Microbiota e cervello
La relazione fondamentale tra cervello e intestino dipende dall’influenza dell’equilibrio microbico sull’asse ipotalamico-surrenalico-ipofisario, l’asse portante che sostiene il nostro equilibrio ormonale e sensoriale, tanto quanto dagli stati di stress emotivo o post traumatico. Quando l’equilibrio naturale del microbiota è turbato, la composizione relativa degli organismi che lo compongono muta e favorisce l’aumento di specie patogene batteriche o funghi che stimolano la reazione dei sistemi di allarme immunitario ed endocrino con il risultato di indurre un prolungato, diffuso stimolo infiammatorio sulle pareti dell’intestino. Questo si accompagna a un parallelo aumento dell’attività del sistema nervoso simpatico, il sistema di allarme che collega efficacemente intestino e cervello. Sembra inoltre che alcune specie patogene siano in grado di produrre spontaneamente una serie di neurotrasmettitori in grado di influenzare direttamente il cervello e le terminazioni vagali nell’intestino.
Rivelazioni recenti
La ricerca scientifica al riguardo sta procedendo con grande rapidità nonostante le indubbie difficoltà di esaminare migliaia di specie microbiche che vivono, o dovrebbero vivere, in noi. Alcuni fatti cominciano a emergere. Sappiamo, per esempio, che certi probiotici, come le specie batteriche con proprietà anti infiammatorie quali lattobacilli e bifidobatteri, alcuni dei quali sono normalmente contenuti in yogurt e kefir, possono attenuare o sopprimere la risposta immunitaria e del sistema simpatico all’eccesso di microrganismi patogeni con l’effetto di ridurre le reazioni infiammatorie locali, i sintomi d’ansia e depressione. Sappiamo anche che la frequenza di manifestazioni autistiche diminuisce drammaticamente tra gli adolescenti che siano stati esposti regolarmente a probiotici fin dalla prima infanzia e che vi sono grandi differenze nella composizione del microbiota tra soggetti sani e affetti da schizofrenia, depressione o anoressia. Si ritiene infine che vi sia una relazione stretta tra microbiota e rischio di sviluppare demenza senile e Alzheimer.

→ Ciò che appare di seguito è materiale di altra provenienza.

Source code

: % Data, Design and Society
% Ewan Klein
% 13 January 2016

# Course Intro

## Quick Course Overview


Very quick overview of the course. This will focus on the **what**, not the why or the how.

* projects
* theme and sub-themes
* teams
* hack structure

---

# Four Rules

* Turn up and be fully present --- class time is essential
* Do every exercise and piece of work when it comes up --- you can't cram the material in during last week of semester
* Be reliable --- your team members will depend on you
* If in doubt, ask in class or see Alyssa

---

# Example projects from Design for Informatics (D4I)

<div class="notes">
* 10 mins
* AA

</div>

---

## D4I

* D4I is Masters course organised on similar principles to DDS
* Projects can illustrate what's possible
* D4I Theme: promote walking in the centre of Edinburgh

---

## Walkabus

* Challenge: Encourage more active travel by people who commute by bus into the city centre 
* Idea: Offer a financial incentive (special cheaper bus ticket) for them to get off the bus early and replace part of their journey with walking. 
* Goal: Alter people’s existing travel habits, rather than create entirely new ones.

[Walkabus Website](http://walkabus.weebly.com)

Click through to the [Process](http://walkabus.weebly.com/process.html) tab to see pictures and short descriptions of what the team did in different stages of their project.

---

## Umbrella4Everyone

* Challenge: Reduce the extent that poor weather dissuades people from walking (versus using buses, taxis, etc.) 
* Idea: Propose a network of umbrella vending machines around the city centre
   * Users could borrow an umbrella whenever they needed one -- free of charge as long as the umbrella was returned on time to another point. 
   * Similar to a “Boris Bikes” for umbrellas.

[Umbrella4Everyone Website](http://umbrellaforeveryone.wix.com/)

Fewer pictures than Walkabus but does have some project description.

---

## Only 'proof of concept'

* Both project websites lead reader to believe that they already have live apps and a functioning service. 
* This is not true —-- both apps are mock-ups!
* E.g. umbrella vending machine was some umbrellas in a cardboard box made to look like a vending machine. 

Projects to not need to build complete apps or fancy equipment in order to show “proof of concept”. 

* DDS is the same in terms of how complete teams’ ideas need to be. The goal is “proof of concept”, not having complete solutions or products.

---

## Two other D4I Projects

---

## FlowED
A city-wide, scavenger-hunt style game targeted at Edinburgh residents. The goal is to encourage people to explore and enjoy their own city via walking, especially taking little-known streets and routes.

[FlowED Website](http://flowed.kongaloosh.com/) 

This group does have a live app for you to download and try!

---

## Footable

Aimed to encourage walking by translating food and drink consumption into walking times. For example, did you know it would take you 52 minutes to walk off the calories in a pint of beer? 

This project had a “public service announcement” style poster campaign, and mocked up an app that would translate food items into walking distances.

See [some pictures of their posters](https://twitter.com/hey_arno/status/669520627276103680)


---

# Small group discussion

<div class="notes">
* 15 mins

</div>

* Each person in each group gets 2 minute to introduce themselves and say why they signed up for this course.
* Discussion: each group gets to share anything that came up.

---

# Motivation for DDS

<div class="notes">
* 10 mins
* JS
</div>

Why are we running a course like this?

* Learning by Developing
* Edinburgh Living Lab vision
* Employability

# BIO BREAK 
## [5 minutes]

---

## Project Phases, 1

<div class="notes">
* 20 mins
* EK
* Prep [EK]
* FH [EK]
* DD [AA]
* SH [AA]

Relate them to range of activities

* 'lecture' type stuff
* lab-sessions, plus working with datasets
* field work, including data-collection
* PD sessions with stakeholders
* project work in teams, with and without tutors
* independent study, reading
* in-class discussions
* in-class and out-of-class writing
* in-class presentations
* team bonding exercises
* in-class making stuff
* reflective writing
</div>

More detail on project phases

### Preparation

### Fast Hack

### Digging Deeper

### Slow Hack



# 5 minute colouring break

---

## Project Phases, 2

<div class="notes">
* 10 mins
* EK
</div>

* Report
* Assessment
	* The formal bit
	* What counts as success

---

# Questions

Mangiar bene per vivere bene
La strada da percorrere è ancora molto lunga e irta di difficoltà, non da ultime l’imprecisione della diagnosi clinica di salute mentale e la grande variabilità del microbiota, il cui equilibrio è influenzato da numerosi fattori: stress, cibo ingerito, qualità del sonno, funzionalità della tiroide, farmaci, vita sedentaria e quant’altro. L’industria degli integratori si è da tempo gettata nel mercato dei probiotici pur sapendo che un rimedio unico e miracoloso non esiste.
Ciò che sappiamo per certo è che il cibo svolge un ruolo di primo piano. Un’abbondante, crescente evidenza scientifica indica che un’alimentazione molto varia, ricca di cibi assunti nella loro interezza e di fibre ha un impatto enorme sull’equilibrio psichico. Al contrario, la comunicazione, la pratica e gli interessi dell’industria alimentare e degli integratori costringono i consumatori a orientarsi nella direzione opposta: una dieta sempre uguale, densa di cibi pronti all’uso e praticamente priva di fibre, nutrimento primario del nostro maltrattato microbiota.